Standard Chartered analyst Don See said in a report the move could possibly pave the way for a possible injection of Taobao’s assets into Alibaba.com.
On Monday, Alibaba.com CEO David Wei Zhe and Chief Operating Officer Elvis Lee Shi-huei resigned after a noticeable increase in fraudulent transactions at the Chinese e-commerce firm’s website.
The company said Lee and Wei were not personally involved in any of the claims and that they had made good faith efforts to address the problem, but were resigning to take responsibility for a “systemic breakdown.”
“We are concerned that the company’s overseas customers will be less willing to transact business with the company’s CGS (China Gold Supplier) members as the level of trust in the platform declines,” said Paul Wuh, an analyst at Samsung Securities.
Alibaba.com’s so-called China Gold Suppliers is a network of high-volume members. Samsung is maintaining a sell rating for Alibaba’s stock with a target price of HK$11.
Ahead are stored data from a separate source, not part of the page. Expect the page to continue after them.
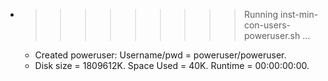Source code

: * >>>>>>>>> Running inst-min-con-users-poweruser.sh ...
  * Created poweruser: Username/pwd = poweruser/poweruser.
  * Disk size = 1809612K. Space Used = 40K. Runtime = 00:00:00:00.

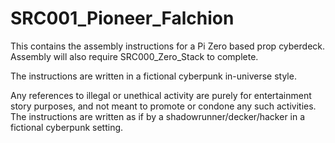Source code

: # SRC001_Pioneer_Falchion

This contains the assembly instructions for a Pi Zero based prop cyberdeck.
Assembly will also require SRC000_Zero_Stack to complete.

The instructions are written in a fictional cyberpunk in-universe style.

Any references to illegal or unethical activity are purely for entertainment story purposes, and not meant to promote or condone any such activities. The instructions are written as if by a shadowrunner/decker/hacker in a fictional cyberpunk setting.

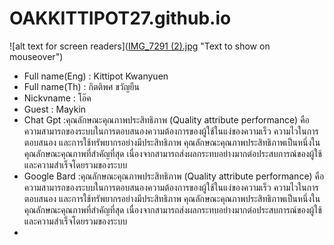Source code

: # OAKKITTIPOT27.github.io  
![alt text for screen readers]([IMG_7291 (2).jpg](https://github.com/OAKKITTIPOT27/OAKKITTIPOT27.github.io/blob/main/IMG_7291%20(2).png?raw=true) "Text to show on mouseover")
* Full name(Eng) : Kittipot Kwanyuen  
* Full name(Th) :  กิตติพศ ขวัญยืน  
* Nickvname : โอ๊ค  
* Guest : Maykin
*  Chat Gpt :คุณลักษณะคุณภาพประสิทธิภาพ (Quality attribute performance) คือ ความสามารถของระบบในการตอบสนองความต้องการของผู้ใช้ในแง่ของความเร็ว ความไวในการตอบสนอง และการใช้ทรัพยากรอย่างมีประสิทธิภาพ คุณลักษณะคุณภาพประสิทธิภาพเป็นหนึ่งในคุณลักษณะคุณภาพที่สำคัญที่สุด เนื่องจากสามารถส่งผลกระทบอย่างมากต่อประสบการณ์ของผู้ใช้และความสำเร็จโดยรวมของระบบ
*  Google Bard :คุณลักษณะคุณภาพประสิทธิภาพ (Quality attribute performance) คือ ความสามารถของระบบในการตอบสนองความต้องการของผู้ใช้ในแง่ของความเร็ว ความไวในการตอบสนอง และการใช้ทรัพยากรอย่างมีประสิทธิภาพ คุณลักษณะคุณภาพประสิทธิภาพเป็นหนึ่งในคุณลักษณะคุณภาพที่สำคัญที่สุด เนื่องจากสามารถส่งผลกระทบอย่างมากต่อประสบการณ์ของผู้ใช้และความสำเร็จโดยรวมของระบบ
*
Alibaba.com, a unit of Alibaba Group, 40 percent owned by Yahoo! Inc, focuses on connecting small and medium-sized companies at home and abroad on sourcing for goods, such as garments, computers and machinery.
The company, founded by Jack Ma, who has been featured on the covers of magazines such as Forbes, competes with Global Sources in China’s roughly 1.7 billion yuan business-to-business marketplace.
China’s e-commerce market is growing rapidly, with online retail sales expected to surge to $159.4 billion by 2015 from $48.8 billion, according to industry forecasts.
In November, Alibaba.com reported a record quarterly profit of 366 million yuan ($55 million) in July-September, though the company sees slower growth due to new service price hikes and as China’s exports growth eases.